How to do 'serial' animation with GCD?

Using queues to submit animations in sequence won't work, because the method that begins the animation returns immediately, and the animation is added to the animation tree to be performed later. Each entry in your queue will complete in a tiny fraction of a second.

If each of your animations operates on the same view then by default the system should let each animation finish running before it starts the next one.

To quote the docs for the UIViewAnimationOptionBeginFromCurrentState options value:

UIViewAnimationOptionBeginFromCurrentState

Start the animation from the current setting associated with an already in-flight animation. If this key is not present, any in-flight animations are allowed to finish before the new animation is started.

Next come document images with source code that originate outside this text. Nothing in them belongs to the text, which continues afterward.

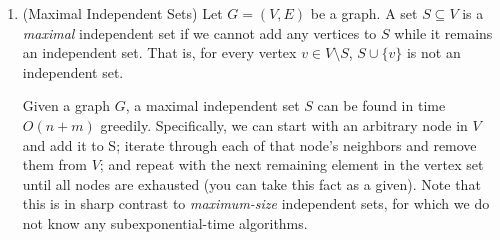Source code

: \documentclass[11pt]{article}
\newenvironment{soln}{%
  \par\medskip\noindent\begingroup\color{blue}\textbf{Solution.}\ %
}{%
  \endgroup\par\medskip%
}
\begin{document}
\begin{enumerate}
\begin{enumerate}
\begin{figure} [H]
    \end{figure}

\begin{soln}

1. Squares a1 through e5 get their own vertices

2. Valid edges are formed (e.g. (a1,b3) but not (b2, d3))

3.1. Calling the Oracle on top-left and bottom-right corners returns $\bot$.

3.2. Calling the Oracle on top-right triggers BFS.

3.2.1 $F_0=$\{a1\} and pred[] is empty

3.2.2 $F_1=$\{b3,c2\}, pred[b3]=pred[c2]=a1.

3.2.3 $F_2=$\{c5,d2,e3\}, pred[c5]=pred[d2]=b3, pred[e3]=c2

3.2.4 $F_3=$\{a4,e4,c4,d1\}, pred[a4]=pred[e4]=[c5], pred[c4]=d2, pred[d1]=e3

3.2.5 $F_4=$\{b2,e5\}, pred[b2]=a4, pred[e5]=c4

3.2.6 $p=($e5,pred[e5]$)$

3.2.7 $p=($e5,c4,pred[c4]$)$

3.2.8 $p=($e5,c4,d2,pred[d2]$)$

3.2.9 $p=($e5,c4,d2,b3,pred[b3]$)$

3.2.10 $p=($e5,c4,d2,b3,a1$)$

3.2.11 $p=($a1,b3,d2,c4,e5$)$
\end{soln}
\end{enumerate}

\item (Maximal Independent Sets) \label{prob:maximalIS} Let $G=(V,E)$ be a graph. A set $S\subseteq V$ is a {\em maximal} independent set if we cannot add any vertices to $S$ while it remains an independent set. That is, for every vertex $v\in V\setminus S$, $S\cup\{v\}$ is not an independent set.

Given a graph $G$, a maximal independent set $S$ can be found in time $O(n+m)$ greedily. Specifically, we can start with an arbitrary node in $V$ and add it to S; iterate through each of that node's neighbors and remove them from $V$; and repeat with the next remaining element in the vertex set until all nodes are exhausted (you can take this fact as a given). Note that this is in sharp contrast to {\em maximum-size} independent sets, for which we do not know any subexponential-time algorithms.


\end{enumerate}
\end{document}
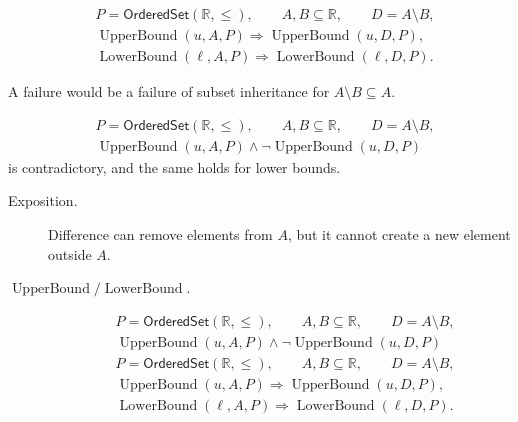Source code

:\begin{remark*}
\[
\begin{aligned}
&P=\mathsf{OrderedSet}(\mathbb{R},\leq),\qquad A,B\subseteq\mathbb{R},\qquad D=A\setminus B,\\
&\operatorname{UpperBound}(u,A,P)\Longrightarrow\operatorname{UpperBound}(u,D,P),\\
&\operatorname{LowerBound}(\ell,A,P)\Longrightarrow\operatorname{LowerBound}(\ell,D,P).
\end{aligned}
\]
\end{remark*}

\begin{remark*}
A failure would be a failure of subset inheritance for
$A\setminus B\subseteq A$.
\end{remark*}

\begin{remark*}
\[
\begin{aligned}
&P=\mathsf{OrderedSet}(\mathbb{R},\leq),\qquad A,B\subseteq\mathbb{R},\qquad D=A\setminus B,\\
&\operatorname{UpperBound}(u,A,P)\land
\neg\operatorname{UpperBound}(u,D,P)
\end{aligned}
\]
is contradictory, and the same holds for lower bounds.
\end{remark*}

\begin{remark*}
\begin{description}
\item[Exposition.]
Difference can remove elements from $A$, but it cannot create a new element
outside $A$.


  \item[\(\operatorname{UpperBound} / \operatorname{LowerBound}.\)]

\[
\begin{aligned}
&P=\mathsf{OrderedSet}(\mathbb{R},\leq),\qquad A,B\subseteq\mathbb{R},\qquad D=A\setminus B,\\
&\operatorname{UpperBound}(u,A,P)\land
\neg\operatorname{UpperBound}(u,D,P)
\end{aligned}
\]
\[
\begin{aligned}
&P=\mathsf{OrderedSet}(\mathbb{R},\leq),\qquad A,B\subseteq\mathbb{R},\qquad D=A\setminus B,\\
&\operatorname{UpperBound}(u,A,P)\Longrightarrow\operatorname{UpperBound}(u,D,P),\\
&\operatorname{LowerBound}(\ell,A,P)\Longrightarrow\operatorname{LowerBound}(\ell,D,P).
\end{aligned}
\]
\end{description}
\end{remark*}

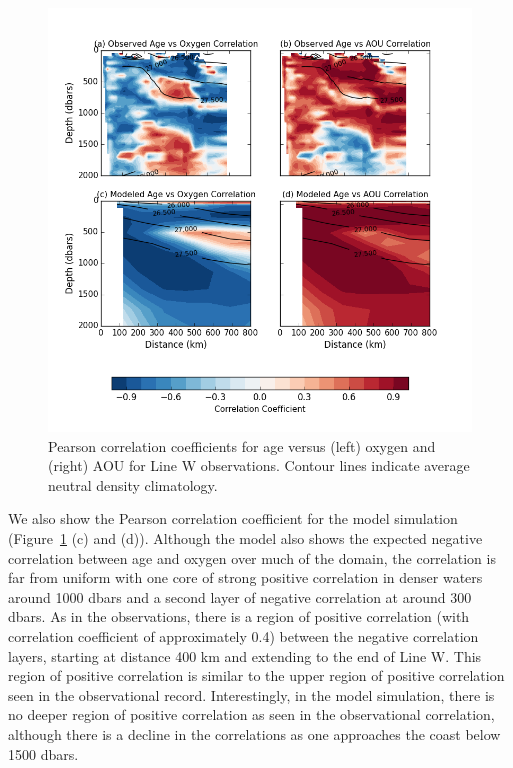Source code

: \begin{figure}
\centering
\includegraphics[width=\linewidth]{correlation.png}
\caption{Pearson correlation coefficients for age versus (left) oxygen and (right)
AOU for Line W observations. Contour lines indicate average neutral density climatology.}
\label{fig:correlations}
\end{figure}

We also show the Pearson correlation coefficient for the model simulation
(Figure~\ref{fig:correlations} (c) and (d)). Although the model also shows the
expected negative correlation between age and oxygen over much of the domain,
the correlation is far from uniform with one core of strong positive correlation
in denser waters around 1000 dbars and a second layer of negative correlation at
around 300 dbars.  As in the observations, there is a region of positive correlation
(with correlation coefficient of approximately 0.4) between the negative correlation
layers, starting at distance 400 km and extending to the end of Line W. This region
of positive correlation is similar to the upper region of positive correlation seen
in the observational record. Interestingly, in the model simulation, there is no
deeper region of positive correlation as seen in the observational correlation,
although there is a decline in the correlations as one approaches the coast below
1500 dbars.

If another animation is not in flight, this key has no effect.

If you want to chain a series of animations, here's what I would do:

Create a mutable array of animation blocks. (code blocks are objects, and can be added to an array.) Write a method that pulls the top animation block off the array (and removes it from the array) and submits it using animateWithDuration:animations:completion, where the completion method simply invokes the method again. Make the code assert a lock before pulling an item off the array, and free the lock after deleting the item.

Then you can write code that responds to an incoming notification by asserting your animation array lock, adding an animation block to the lock, and releasing the lock.


If it's the same animation that runs every time then you could just have store the number of times that the animation should run (not the same as the repeat count property of the animation).

When you receive the remote notification you increment the counter and call the method that animates if the counter is exactly one. Then in the methodThatAnimates you recursively call yourself in the completion block while decreasing the counter every time. It would look something like this (with pseudocode method names):

- (void)methodThatIsRunWhenTheNotificationIsReceived {
    // Do other stuff here I assume...
    self.numberOfTimesToRunAnimation = self.numberOfTimesToRunAnimation + 1;
    if ([self.numberOfTimesToRunAnimation == 1]) {
        [self methodThatAnimates];
    }
}

- (void)methodThatAnimates {
    if (self.numberOfTimesToRunAnimation > 0) {
        // Animation preparations ...
        [UIView animateWithDuration:1 
                         animations:^{
                                  customView.alpha = 0.3;
                         } 
                         completion:^(BOOL finished){
                                  // Animation clean up ...
                                  self.numberOfTimesToRunAnimation = self.numberOfTimesToRunAnimation - 1;
                                  [self methodThatAnimates];
                         }];
    }
}

You could use a (non) concurrent NSOperationQueue to perform the animations "step by step"

The NSOperationQueue class regulates the execution of a set of NSOperation objects. After being added to a queue, an operation remains in that queue until it is explicitly canceled or finishes executing its task. Operations within the queue (but not yet executing) are themselves organized according to priority levels and inter-operation object dependencies and are executed accordingly. An application may create multiple operation queues and submit operations to any of them.

Inter-operation dependencies provide an absolute execution order for operations, even if those operations are located in different operation queues. An operation object is not considered ready to execute until all of its dependent operations have finished executing. For operations that are ready to execute, the operation queue always executes the one with the highest priority relative to the other ready operations.